Before getting too far into planning our kitchen remodel, we decided to go with quartz countertops. I didn’t like the look of granite, because the pattern throughout the slab wasn’t very uniform. Many houses we saw when we were home shopping had semi-updated kitchens, which almost always had granite countertops. I dubbed one house the “paprika house” because the counters looked like they had been permanently stained with paprika, due to the granite slab that was chosen. Plus, granite needed to be sealed every year or so, and I knew that wouldn’t be high on my priority list. And lastly, granite stained and chipped rather easily. We’re big cooks, and use the kitchen just about everyday. I needed a countertop that could withstand heavy use.
Quartz appealed to us immediately. It never had to be sealed, it could withstand high temperatures (for the pan that comes out of the oven and set directly on the countertop without a trivet), and it looked very uniform all over the countertop. But, quartz is more expensive than granite. Of course.
We reviewed our options of where to buy.
Option 1: Rock Counter
Again, we headed to Rock Counter to see about ordering our countertops there. The selection for quartz was somewhat limited. Still, we found a color we liked and got a quote.
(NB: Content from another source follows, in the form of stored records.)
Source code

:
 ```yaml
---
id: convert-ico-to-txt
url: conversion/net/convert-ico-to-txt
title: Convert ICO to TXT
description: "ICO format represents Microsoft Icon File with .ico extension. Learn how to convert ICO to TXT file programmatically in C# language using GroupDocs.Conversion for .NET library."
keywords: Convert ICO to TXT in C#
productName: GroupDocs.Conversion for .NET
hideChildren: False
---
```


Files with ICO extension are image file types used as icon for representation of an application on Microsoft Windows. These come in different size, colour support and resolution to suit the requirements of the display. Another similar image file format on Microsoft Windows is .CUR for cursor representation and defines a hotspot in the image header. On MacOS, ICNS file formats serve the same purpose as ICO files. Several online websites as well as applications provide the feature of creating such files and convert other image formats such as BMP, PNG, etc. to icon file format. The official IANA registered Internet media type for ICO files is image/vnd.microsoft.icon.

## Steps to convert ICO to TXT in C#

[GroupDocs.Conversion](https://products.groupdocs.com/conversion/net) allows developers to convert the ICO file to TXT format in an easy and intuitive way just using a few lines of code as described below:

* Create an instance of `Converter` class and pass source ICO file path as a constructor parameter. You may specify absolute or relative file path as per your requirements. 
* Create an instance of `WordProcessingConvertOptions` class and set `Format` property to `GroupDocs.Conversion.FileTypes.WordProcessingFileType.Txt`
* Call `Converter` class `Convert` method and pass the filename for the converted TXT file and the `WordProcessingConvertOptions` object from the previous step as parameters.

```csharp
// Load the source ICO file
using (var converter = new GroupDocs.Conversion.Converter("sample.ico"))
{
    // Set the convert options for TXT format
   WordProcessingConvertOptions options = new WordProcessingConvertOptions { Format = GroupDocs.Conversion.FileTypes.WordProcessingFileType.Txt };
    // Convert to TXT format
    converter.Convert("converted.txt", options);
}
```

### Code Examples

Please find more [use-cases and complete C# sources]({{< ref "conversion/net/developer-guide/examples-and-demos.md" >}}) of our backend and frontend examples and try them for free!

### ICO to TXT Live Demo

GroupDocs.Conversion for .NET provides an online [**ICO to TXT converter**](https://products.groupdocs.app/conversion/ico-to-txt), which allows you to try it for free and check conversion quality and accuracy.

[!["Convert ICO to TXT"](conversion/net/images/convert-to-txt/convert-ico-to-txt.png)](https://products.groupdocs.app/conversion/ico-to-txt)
Option 2: Local cabinet store
Here, there were more quartz options, but it was so expensive. Because of our long countertop length, we would require two quartz slabs. For the bigger shops, selling smaller slabs of quartz wasn’t a big deal. But at a store that doesn’t sell much quartz, we would be required to purchase the entire two slabs, not just a portion of the second one. That made the pricing too high for us. Also, we would have to find our own contractor to install the countertop. That didn’t appeal to me at all, as I was set on finding a seller who also installed. My biggest concern would be if the quartz breaks in transit or during installation. If you have different parties doing the work, what happens if something goes wrong? If you buy from a one stop shop, there would be no question that if the quartz broke, the company would have to replace it. So, even if the pricing was comparable, I wouldn’t have gone with a seller who couldn’t install.
Option 3: A larger local home store selling tile, countertops, and more
The selection was great, the price was the cheapest, and we would only be required to buy the actual square footage we needed. We quickly put in our order for Caeserstone quartz in the Concrete color. The salesman was going to come by in a couple days to measure, and then he would put in our order. The next day, he called us and told us they were out of the color we had chosen. OK, well, how long until it’s back in stock? Over 3 months! Every store in America was out of this particular quartz, and it wasn’t being shipped back into the country for at least 3 months. Waiting another 3 months without a functional kitchen was not an option.
We decided to head back in to the store to pick a new color. We ended up with Silestone’s Cemento, which was very similar, just a little bit lighter in color. And it could be installed within a week or so! Luckily, my dad agreed to head over to our house on installation day, as we were on vacation at the time. When we did get back home late from our trip, our countertops were in!
There stood our kitchen in all its glory. Just ignore me lovingly stroking the countertop.
At this point, the kitchen still isn’t finished, and we’re now 3 months into the renovation. We still have to add backsplash, install/move the overhead lighting, install under cabinet lighting, finish the built in seating area, add floor trim, add trim to the cabinets, install cabinet hardware, and the list goes on. But for now, I could cook and wash dishes in the kitchen. For that, I was grateful.